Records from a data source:
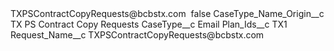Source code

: <?xml version="1.0" encoding="UTF-8"?>
<CustomMetadata xmlns="http://soap.sforce.com/2006/04/metadata" xmlns:xsi="http://www.w3.org/2001/XMLSchema-instance" xmlns:xsd="http://www.w3.org/2001/XMLSchema">
    <label>TXPSContractCopyRequests@bcbstx.com </label>
    <protected>false</protected>
    <values>
        <field>CaseType_Name_Origin__c</field>
        <value xsi:type="xsd:string">TX PS Contract Copy Requests</value>
    </values>
    <values>
        <field>CaseType__c</field>
        <value xsi:type="xsd:string">Email</value>
    </values>
    <values>
        <field>Plan_Ids__c</field>
        <value xsi:type="xsd:string">TX1</value>
    </values>
    <values>
        <field>Request_Name__c</field>
        <value xsi:type="xsd:string">TXPSContractCopyRequests@bcbstx.com </value>
    </values>
</CustomMetadata>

ABOUT THIS EXERCISE:
The entries above are to be returned exactly, without their pictures.

TASK OUTPUT:
Source code

: <?xml version="1.0" encoding="UTF-8"?>
<CustomMetadata xmlns="http://soap.sforce.com/2006/04/metadata" xmlns:xsi="http://www.w3.org/2001/XMLSchema-instance" xmlns:xsd="http://www.w3.org/2001/XMLSchema">
    <label>TXPSContractCopyRequests@bcbstx.com </label>
    <protected>false</protected>
    <values>
        <field>CaseType_Name_Origin__c</field>
        <value xsi:type="xsd:string">TX PS Contract Copy Requests</value>
    </values>
    <values>
        <field>CaseType__c</field>
        <value xsi:type="xsd:string">Email</value>
    </values>
    <values>
        <field>Plan_Ids__c</field>
        <value xsi:type="xsd:string">TX1</value>
    </values>
    <values>
        <field>Request_Name__c</field>
        <value xsi:type="xsd:string">TXPSContractCopyRequests@bcbstx.com </value>
    </values>
</CustomMetadata>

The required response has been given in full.